### Data for processing
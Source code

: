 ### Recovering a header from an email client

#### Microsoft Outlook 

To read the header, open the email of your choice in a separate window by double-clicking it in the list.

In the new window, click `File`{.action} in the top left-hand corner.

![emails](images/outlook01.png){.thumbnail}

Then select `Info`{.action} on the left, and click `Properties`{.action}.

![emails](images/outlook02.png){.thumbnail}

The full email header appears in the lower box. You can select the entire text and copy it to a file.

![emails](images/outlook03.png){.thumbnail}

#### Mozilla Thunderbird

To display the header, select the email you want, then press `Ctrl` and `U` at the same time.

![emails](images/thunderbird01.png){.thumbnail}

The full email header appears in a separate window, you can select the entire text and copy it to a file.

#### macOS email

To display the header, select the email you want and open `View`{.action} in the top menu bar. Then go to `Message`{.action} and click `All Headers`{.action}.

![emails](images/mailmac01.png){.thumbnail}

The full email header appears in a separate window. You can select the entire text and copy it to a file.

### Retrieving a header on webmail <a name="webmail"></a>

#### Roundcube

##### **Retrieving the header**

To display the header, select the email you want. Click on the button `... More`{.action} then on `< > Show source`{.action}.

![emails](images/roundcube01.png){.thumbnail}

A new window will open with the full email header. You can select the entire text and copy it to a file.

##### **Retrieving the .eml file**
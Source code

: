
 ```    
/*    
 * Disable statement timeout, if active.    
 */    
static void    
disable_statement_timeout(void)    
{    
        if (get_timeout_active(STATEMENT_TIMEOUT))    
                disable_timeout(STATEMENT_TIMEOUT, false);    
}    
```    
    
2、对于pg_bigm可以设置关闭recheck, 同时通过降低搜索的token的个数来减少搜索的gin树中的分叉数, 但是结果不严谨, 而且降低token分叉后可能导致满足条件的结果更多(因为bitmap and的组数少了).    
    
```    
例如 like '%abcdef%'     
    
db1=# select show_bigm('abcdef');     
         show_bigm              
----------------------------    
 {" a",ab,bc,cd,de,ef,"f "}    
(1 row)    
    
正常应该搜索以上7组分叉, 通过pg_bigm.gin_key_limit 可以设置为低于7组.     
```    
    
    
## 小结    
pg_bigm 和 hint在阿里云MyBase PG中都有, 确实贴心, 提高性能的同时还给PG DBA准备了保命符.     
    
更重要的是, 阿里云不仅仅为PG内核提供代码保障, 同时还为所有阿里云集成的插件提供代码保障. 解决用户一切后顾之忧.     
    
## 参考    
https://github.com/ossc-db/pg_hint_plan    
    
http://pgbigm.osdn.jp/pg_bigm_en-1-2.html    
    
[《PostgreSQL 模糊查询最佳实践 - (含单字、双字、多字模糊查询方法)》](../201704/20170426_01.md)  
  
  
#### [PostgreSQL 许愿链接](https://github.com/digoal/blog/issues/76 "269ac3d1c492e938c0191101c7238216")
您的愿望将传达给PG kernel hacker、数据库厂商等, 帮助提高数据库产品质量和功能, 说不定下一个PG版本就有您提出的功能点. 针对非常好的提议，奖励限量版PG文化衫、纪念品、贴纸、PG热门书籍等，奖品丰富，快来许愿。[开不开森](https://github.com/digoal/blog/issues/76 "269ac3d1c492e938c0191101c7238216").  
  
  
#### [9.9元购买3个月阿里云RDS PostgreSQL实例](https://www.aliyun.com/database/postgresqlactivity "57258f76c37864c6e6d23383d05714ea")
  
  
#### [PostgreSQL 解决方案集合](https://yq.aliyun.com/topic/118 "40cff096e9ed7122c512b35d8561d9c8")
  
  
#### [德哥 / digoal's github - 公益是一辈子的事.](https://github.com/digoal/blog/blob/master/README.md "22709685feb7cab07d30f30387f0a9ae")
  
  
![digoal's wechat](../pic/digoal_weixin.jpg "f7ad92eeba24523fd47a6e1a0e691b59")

### Exercise details
In the data above, find the line that contains "pg_bigm 和 hint在阿里云MyBase" and the line that contains "#### [PostgreSQL 许愿链接](https://github.com/digoal/blog/issues/76". Repeat exactly those lines and every line between them, and only those.

### Solution to this exercise
pg_bigm 和 hint在阿里云MyBase PG中都有, 确实贴心, 提高性能的同时还给PG DBA准备了保命符.     
    
更重要的是, 阿里云不仅仅为PG内核提供代码保障, 同时还为所有阿里云集成的插件提供代码保障. 解决用户一切后顾之忧.     
    
## 参考    
https://github.com/ossc-db/pg_hint_plan    
    
http://pgbigm.osdn.jp/pg_bigm_en-1-2.html    
    
[《PostgreSQL 模糊查询最佳实践 - (含单字、双字、多字模糊查询方法)》](../201704/20170426_01.md)  
  
  
#### [PostgreSQL 许愿链接](https://github.com/digoal/blog/issues/76 "269ac3d1c492e938c0191101c7238216")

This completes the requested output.